Medical establishments and their medical personnel shall, in accordance with regulations, fill out and properly keep medical records such as hospitalization records, doctor's orders, test reports, surgical and anesthesia records, pathological data, and nursing records.

  Where patients request to review or reproduce the medical records provided for in the preceding paragraph, the medical establishments shall promptly provide them.

1. The main purpose of this article

Article 1225 of the Civil Code (8)

  This article is about the obligation of medical institutions to keep medical records and the right of patients to consult and reproduce medical records.

II. Evolution of the Provisions

  Article 61 of the original Tort Liability Law stipulates that: "Medical institutions and their medical personnel shall, in accordance with regulations, fill in and properly keep medical records such as hospitalization records, doctor's orders, test reports, surgical and anesthesia records, pathological data, nursing records, and medical expenses." Where patients request access to or reproduction of the medical records provided for in the preceding paragraph, the medical establishments shall provide them. This article basically retains the content of Article 61 of the original Tort Liability Law. In contrast, there are two main modifications: one is to modify "medical institutions should provide" to "medical institutions should provide in a timely manner". This is mainly due to the fact that in practice, some medical institutions delay the provision of medical records to patients under various pretexts. The legislature believes that it is necessary to emphasize the time limit for the obligation of medical institutions to provide medical record information, but the appropriate time to stipulate it should also take into account the number of medical record materials, the time of formation, the medical condition, etc., as well as the relevant diagnosis and treatment norms and differences in the practices of different medical institutions. The second is to delete "medical expenses". This is mainly because Article 19 of the Regulations on the Management of Medical Records of Medical Institutions (2013 Edition) removes "medical expenses" from medical records.

3. Interpretation of Provisions

Article 1225 of the Civil Code (8)

This article is about the production, storage, and review of medical records.
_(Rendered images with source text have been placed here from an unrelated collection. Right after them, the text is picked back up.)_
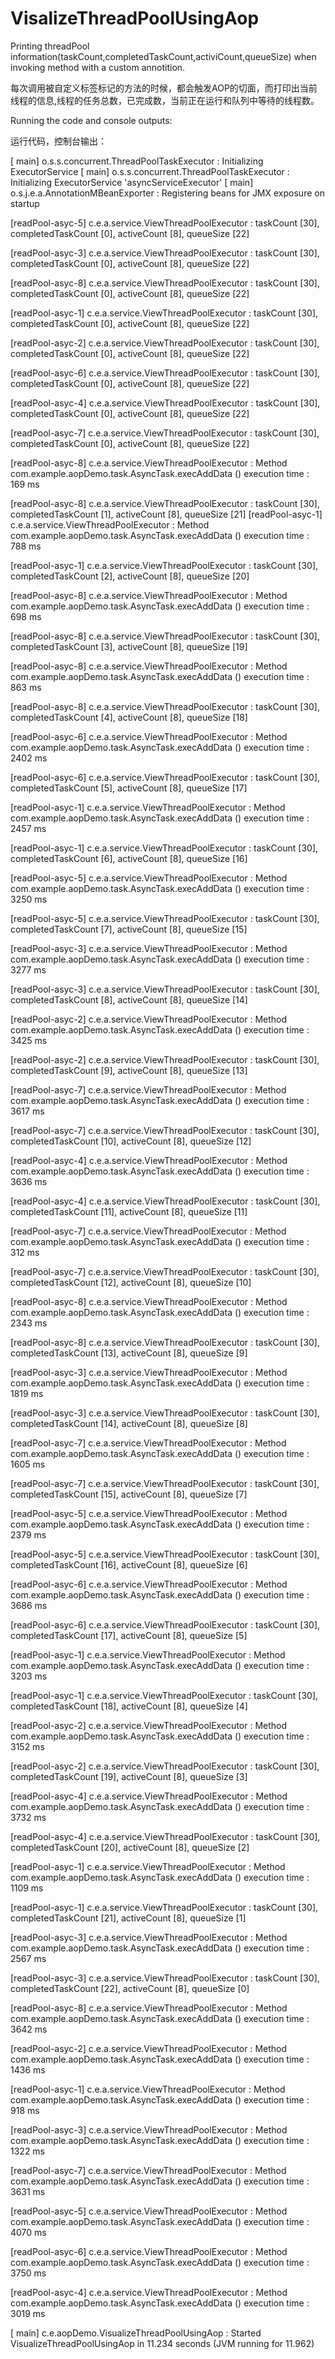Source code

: # VisalizeThreadPoolUsingAop
Printing threadPool information(taskCount,completedTaskCount,activiCount,queueSize) when invoking method with a custom annotition.

每次调用被自定义标签标记的方法的时候，都会触发AOP的切面，而打印出当前线程的信息,线程的任务总数，已完成数，当前正在运行和队列中等待的线程数。

Running the code and console outputs:

运行代码，控制台输出：

 [           main] o.s.s.concurrent.ThreadPoolTaskExecutor  : Initializing ExecutorService 
 [           main] o.s.s.concurrent.ThreadPoolTaskExecutor  : Initializing ExecutorService  'asyncServiceExecutor'
 [           main] o.s.j.e.a.AnnotationMBeanExporter        : Registering beans for JMX exposure on startup
 
 [readPool-asyc-5] c.e.a.service.ViewThreadPoolExecutor     : taskCount [30], completedTaskCount [0], activeCount [8], queueSize [22]
 
 [readPool-asyc-3] c.e.a.service.ViewThreadPoolExecutor     : taskCount [30], completedTaskCount [0], activeCount [8], queueSize [22]
 
 [readPool-asyc-8] c.e.a.service.ViewThreadPoolExecutor     : taskCount [30], completedTaskCount [0], activeCount [8], queueSize [22]
 
 [readPool-asyc-1] c.e.a.service.ViewThreadPoolExecutor     : taskCount [30], completedTaskCount [0], activeCount [8], queueSize [22]
 
 [readPool-asyc-2] c.e.a.service.ViewThreadPoolExecutor     : taskCount [30], completedTaskCount [0], activeCount [8], queueSize [22]
 
 [readPool-asyc-6] c.e.a.service.ViewThreadPoolExecutor     : taskCount [30], completedTaskCount [0], activeCount [8], queueSize [22]
 
 [readPool-asyc-4] c.e.a.service.ViewThreadPoolExecutor     : taskCount [30], completedTaskCount [0], activeCount [8], queueSize [22]
 
 [readPool-asyc-7] c.e.a.service.ViewThreadPoolExecutor     : taskCount [30], completedTaskCount [0], activeCount [8], queueSize [22]
 
 [readPool-asyc-8] c.e.a.service.ViewThreadPoolExecutor     : Method com.example.aopDemo.task.AsyncTask.execAddData () execution time : 169 ms
 
 [readPool-asyc-8] c.e.a.service.ViewThreadPoolExecutor     : taskCount [30], completedTaskCount [1], activeCount [8], queueSize [21]
 [readPool-asyc-1] c.e.a.service.ViewThreadPoolExecutor     : Method com.example.aopDemo.task.AsyncTask.execAddData () execution time : 788 ms
 
 [readPool-asyc-1] c.e.a.service.ViewThreadPoolExecutor     : taskCount [30], completedTaskCount [2], activeCount [8], queueSize [20]
 
 [readPool-asyc-8] c.e.a.service.ViewThreadPoolExecutor     : Method com.example.aopDemo.task.AsyncTask.execAddData () execution time : 698 ms
 
 [readPool-asyc-8] c.e.a.service.ViewThreadPoolExecutor     : taskCount [30], completedTaskCount [3], activeCount [8], queueSize [19]
 
 [readPool-asyc-8] c.e.a.service.ViewThreadPoolExecutor     : Method com.example.aopDemo.task.AsyncTask.execAddData () execution time : 863 ms
 
 [readPool-asyc-8] c.e.a.service.ViewThreadPoolExecutor     : taskCount [30], completedTaskCount [4], activeCount [8], queueSize [18]
 
 [readPool-asyc-6] c.e.a.service.ViewThreadPoolExecutor     : Method com.example.aopDemo.task.AsyncTask.execAddData () execution time : 2402 ms
 
 [readPool-asyc-6] c.e.a.service.ViewThreadPoolExecutor     : taskCount [30], completedTaskCount [5], activeCount [8], queueSize [17]
 
 [readPool-asyc-1] c.e.a.service.ViewThreadPoolExecutor     : Method com.example.aopDemo.task.AsyncTask.execAddData () execution time : 2457 ms
 
 [readPool-asyc-1] c.e.a.service.ViewThreadPoolExecutor     : taskCount [30], completedTaskCount [6], activeCount [8], queueSize [16]
 
 [readPool-asyc-5] c.e.a.service.ViewThreadPoolExecutor     : Method com.example.aopDemo.task.AsyncTask.execAddData () execution time : 3250 ms
 
 [readPool-asyc-5] c.e.a.service.ViewThreadPoolExecutor     : taskCount [30], completedTaskCount [7], activeCount [8], queueSize [15]
 
 [readPool-asyc-3] c.e.a.service.ViewThreadPoolExecutor     : Method com.example.aopDemo.task.AsyncTask.execAddData () execution time : 3277 ms
 
 [readPool-asyc-3] c.e.a.service.ViewThreadPoolExecutor     : taskCount [30], completedTaskCount [8], activeCount [8], queueSize [14]
 
 [readPool-asyc-2] c.e.a.service.ViewThreadPoolExecutor     : Method com.example.aopDemo.task.AsyncTask.execAddData () execution time : 3425 ms
 
 [readPool-asyc-2] c.e.a.service.ViewThreadPoolExecutor     : taskCount [30], completedTaskCount [9], activeCount [8], queueSize [13]
 
 [readPool-asyc-7] c.e.a.service.ViewThreadPoolExecutor     : Method com.example.aopDemo.task.AsyncTask.execAddData () execution time : 3617 ms
 
 [readPool-asyc-7] c.e.a.service.ViewThreadPoolExecutor     : taskCount [30], completedTaskCount [10], activeCount [8], queueSize [12]
 
 [readPool-asyc-4] c.e.a.service.ViewThreadPoolExecutor     : Method com.example.aopDemo.task.AsyncTask.execAddData () execution time : 3636 ms
 
 [readPool-asyc-4] c.e.a.service.ViewThreadPoolExecutor     : taskCount [30], completedTaskCount [11], activeCount [8], queueSize [11]
 
 [readPool-asyc-7] c.e.a.service.ViewThreadPoolExecutor     : Method com.example.aopDemo.task.AsyncTask.execAddData () execution time : 312 ms
 
 [readPool-asyc-7] c.e.a.service.ViewThreadPoolExecutor     : taskCount [30], completedTaskCount [12], activeCount [8], queueSize [10]
 
 [readPool-asyc-8] c.e.a.service.ViewThreadPoolExecutor     : Method com.example.aopDemo.task.AsyncTask.execAddData () execution time : 2343 ms
 
 [readPool-asyc-8] c.e.a.service.ViewThreadPoolExecutor     : taskCount [30], completedTaskCount [13], activeCount [8], queueSize [9]
 
 [readPool-asyc-3] c.e.a.service.ViewThreadPoolExecutor     : Method com.example.aopDemo.task.AsyncTask.execAddData () execution time : 1819 ms
 
 [readPool-asyc-3] c.e.a.service.ViewThreadPoolExecutor     : taskCount [30], completedTaskCount [14], activeCount [8], queueSize [8]
 
 [readPool-asyc-7] c.e.a.service.ViewThreadPoolExecutor     : Method com.example.aopDemo.task.AsyncTask.execAddData () execution time : 1605 ms
 
 [readPool-asyc-7] c.e.a.service.ViewThreadPoolExecutor     : taskCount [30], completedTaskCount [15], activeCount [8], queueSize [7]
 
 [readPool-asyc-5] c.e.a.service.ViewThreadPoolExecutor     : Method com.example.aopDemo.task.AsyncTask.execAddData () execution time : 2379 ms
 
 [readPool-asyc-5] c.e.a.service.ViewThreadPoolExecutor     : taskCount [30], completedTaskCount [16], activeCount [8], queueSize [6]
 
 [readPool-asyc-6] c.e.a.service.ViewThreadPoolExecutor     : Method com.example.aopDemo.task.AsyncTask.execAddData () execution time : 3686 ms
 
 [readPool-asyc-6] c.e.a.service.ViewThreadPoolExecutor     : taskCount [30], completedTaskCount [17], activeCount [8], queueSize [5]
 
 [readPool-asyc-1] c.e.a.service.ViewThreadPoolExecutor     : Method com.example.aopDemo.task.AsyncTask.execAddData () execution time : 3203 ms
 
 [readPool-asyc-1] c.e.a.service.ViewThreadPoolExecutor     : taskCount [30], completedTaskCount [18], activeCount [8], queueSize [4]
 
 [readPool-asyc-2] c.e.a.service.ViewThreadPoolExecutor     : Method com.example.aopDemo.task.AsyncTask.execAddData () execution time : 3152 ms
 
 [readPool-asyc-2] c.e.a.service.ViewThreadPoolExecutor     : taskCount [30], completedTaskCount [19], activeCount [8], queueSize [3]
 
 [readPool-asyc-4] c.e.a.service.ViewThreadPoolExecutor     : Method com.example.aopDemo.task.AsyncTask.execAddData () execution time : 3732 ms
 
 [readPool-asyc-4] c.e.a.service.ViewThreadPoolExecutor     : taskCount [30], completedTaskCount [20], activeCount [8], queueSize [2]
 
 [readPool-asyc-1] c.e.a.service.ViewThreadPoolExecutor     : Method com.example.aopDemo.task.AsyncTask.execAddData () execution time : 1109 ms
 
 [readPool-asyc-1] c.e.a.service.ViewThreadPoolExecutor     : taskCount [30], completedTaskCount [21], activeCount [8], queueSize [1]
 
 [readPool-asyc-3] c.e.a.service.ViewThreadPoolExecutor     : Method com.example.aopDemo.task.AsyncTask.execAddData () execution time : 2567 ms
 
 [readPool-asyc-3] c.e.a.service.ViewThreadPoolExecutor     : taskCount [30], completedTaskCount [22], activeCount [8], queueSize [0]
 
 [readPool-asyc-8] c.e.a.service.ViewThreadPoolExecutor     : Method com.example.aopDemo.task.AsyncTask.execAddData () execution time : 3642 ms
 
 [readPool-asyc-2] c.e.a.service.ViewThreadPoolExecutor     : Method com.example.aopDemo.task.AsyncTask.execAddData () execution time : 1436 ms
 
 [readPool-asyc-1] c.e.a.service.ViewThreadPoolExecutor     : Method com.example.aopDemo.task.AsyncTask.execAddData () execution time : 918 ms
 
 [readPool-asyc-3] c.e.a.service.ViewThreadPoolExecutor     : Method com.example.aopDemo.task.AsyncTask.execAddData () execution time : 1322 ms
 
 [readPool-asyc-7] c.e.a.service.ViewThreadPoolExecutor     : Method com.example.aopDemo.task.AsyncTask.execAddData () execution time : 3631 ms
 
 [readPool-asyc-5] c.e.a.service.ViewThreadPoolExecutor     : Method com.example.aopDemo.task.AsyncTask.execAddData () execution time : 4070 ms
 
 [readPool-asyc-6] c.e.a.service.ViewThreadPoolExecutor     : Method com.example.aopDemo.task.AsyncTask.execAddData () execution time : 3750 ms
 
 [readPool-asyc-4] c.e.a.service.ViewThreadPoolExecutor     : Method com.example.aopDemo.task.AsyncTask.execAddData () execution time : 3019 ms
 
 [           main] c.e.aopDemo.VisualizeThreadPoolUsingAop  : Started VisualizeThreadPoolUsingAop in 11.234 seconds (JVM running for 11.962)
Medical records are archival materials including hospitalization records, doctor's orders, test reports, surgical and anesthesia records, pathological data, nursing records and other medical data, which are usually divided into subjective medical records and objective medical records. No matter what kind of medical record data, it is a documentary evidence material in the liability for medical damages, and the real medical file is left by recording the process of diagnosis and treatment of patients by medical institutions.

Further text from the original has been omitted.